WHAT THE EXERCISE ASKS:
Please return, exactly and only, the lines beginning at the top of the entries below and ending with the line containing "http://www.virtualradarserver.co.uk/FlightRoutes.aspx"; keep out the pictures.

LISTED RECORDS:
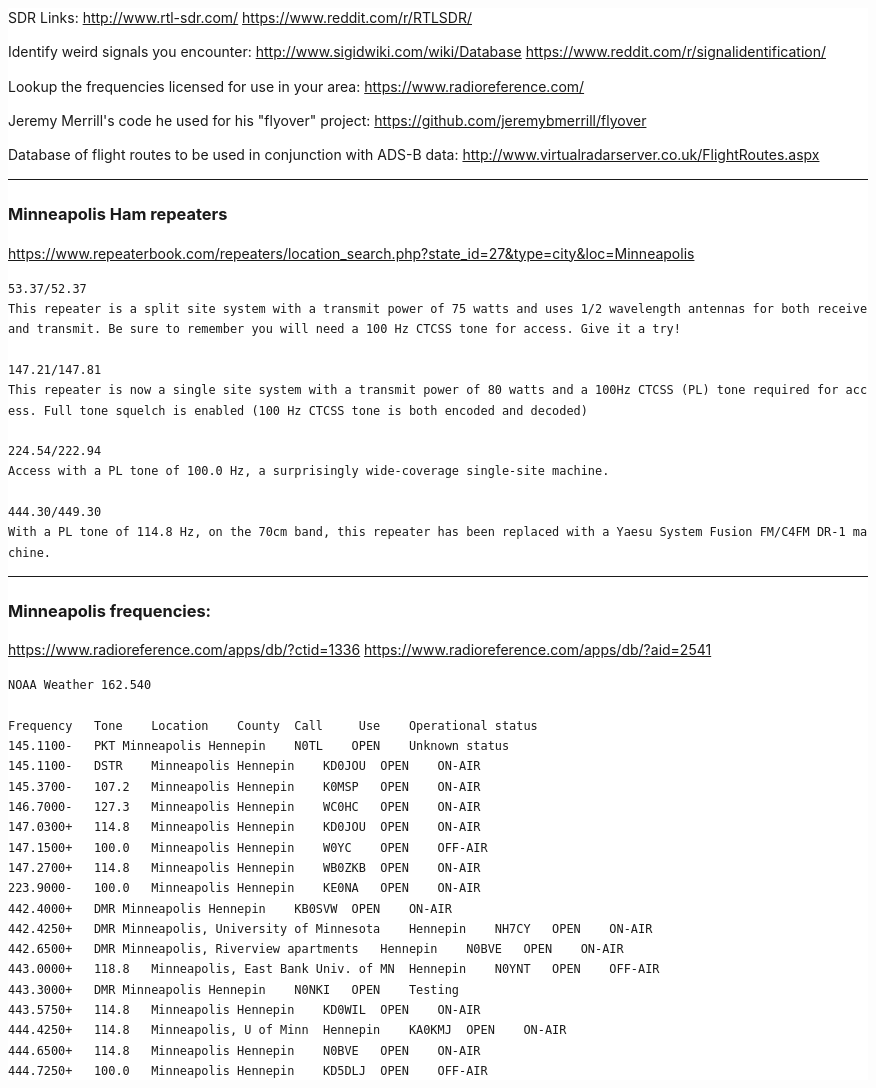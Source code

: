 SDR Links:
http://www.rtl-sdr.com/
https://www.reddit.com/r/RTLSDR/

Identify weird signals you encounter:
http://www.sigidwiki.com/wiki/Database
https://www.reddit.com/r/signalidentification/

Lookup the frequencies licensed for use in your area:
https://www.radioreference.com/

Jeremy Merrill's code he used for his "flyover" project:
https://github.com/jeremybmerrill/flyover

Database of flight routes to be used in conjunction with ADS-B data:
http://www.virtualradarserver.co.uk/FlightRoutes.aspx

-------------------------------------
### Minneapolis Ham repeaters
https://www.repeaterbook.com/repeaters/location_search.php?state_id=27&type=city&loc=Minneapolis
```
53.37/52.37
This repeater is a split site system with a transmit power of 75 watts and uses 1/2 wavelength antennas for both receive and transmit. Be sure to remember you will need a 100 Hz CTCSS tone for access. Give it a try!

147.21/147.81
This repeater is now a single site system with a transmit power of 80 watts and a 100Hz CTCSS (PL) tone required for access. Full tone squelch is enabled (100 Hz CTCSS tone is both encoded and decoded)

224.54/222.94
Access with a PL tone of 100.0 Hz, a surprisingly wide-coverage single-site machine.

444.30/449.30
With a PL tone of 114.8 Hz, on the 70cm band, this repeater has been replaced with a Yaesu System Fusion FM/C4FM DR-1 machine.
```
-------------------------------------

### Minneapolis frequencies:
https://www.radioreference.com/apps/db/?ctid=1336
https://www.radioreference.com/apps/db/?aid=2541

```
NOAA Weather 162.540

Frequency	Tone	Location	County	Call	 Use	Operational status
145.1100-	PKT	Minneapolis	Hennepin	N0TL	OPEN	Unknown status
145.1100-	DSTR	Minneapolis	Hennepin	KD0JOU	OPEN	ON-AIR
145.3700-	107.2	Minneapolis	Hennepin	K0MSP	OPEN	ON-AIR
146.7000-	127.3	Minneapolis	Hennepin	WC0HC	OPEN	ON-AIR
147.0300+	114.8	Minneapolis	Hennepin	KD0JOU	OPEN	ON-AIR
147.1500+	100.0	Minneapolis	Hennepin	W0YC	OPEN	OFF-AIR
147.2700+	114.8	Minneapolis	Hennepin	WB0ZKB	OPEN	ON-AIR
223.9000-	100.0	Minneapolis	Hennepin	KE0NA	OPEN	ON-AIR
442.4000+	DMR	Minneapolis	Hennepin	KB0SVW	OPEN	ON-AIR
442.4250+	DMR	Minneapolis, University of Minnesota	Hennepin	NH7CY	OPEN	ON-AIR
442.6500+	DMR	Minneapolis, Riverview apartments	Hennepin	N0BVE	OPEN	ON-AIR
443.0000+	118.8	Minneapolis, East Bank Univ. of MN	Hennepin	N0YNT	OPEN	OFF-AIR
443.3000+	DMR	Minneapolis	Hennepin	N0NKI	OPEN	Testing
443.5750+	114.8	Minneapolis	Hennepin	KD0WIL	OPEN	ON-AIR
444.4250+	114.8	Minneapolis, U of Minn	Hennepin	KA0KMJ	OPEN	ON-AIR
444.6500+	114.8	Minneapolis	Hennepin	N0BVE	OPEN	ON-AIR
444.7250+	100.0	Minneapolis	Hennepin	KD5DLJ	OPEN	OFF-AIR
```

COMPLETED TASK:
Source code

: SDR Links:
http://www.rtl-sdr.com/
https://www.reddit.com/r/RTLSDR/

Identify weird signals you encounter:
http://www.sigidwiki.com/wiki/Database
https://www.reddit.com/r/signalidentification/

Lookup the frequencies licensed for use in your area:
https://www.radioreference.com/

Jeremy Merrill's code he used for his "flyover" project:
https://github.com/jeremybmerrill/flyover

Database of flight routes to be used in conjunction with ADS-B data:
http://www.virtualradarserver.co.uk/FlightRoutes.aspx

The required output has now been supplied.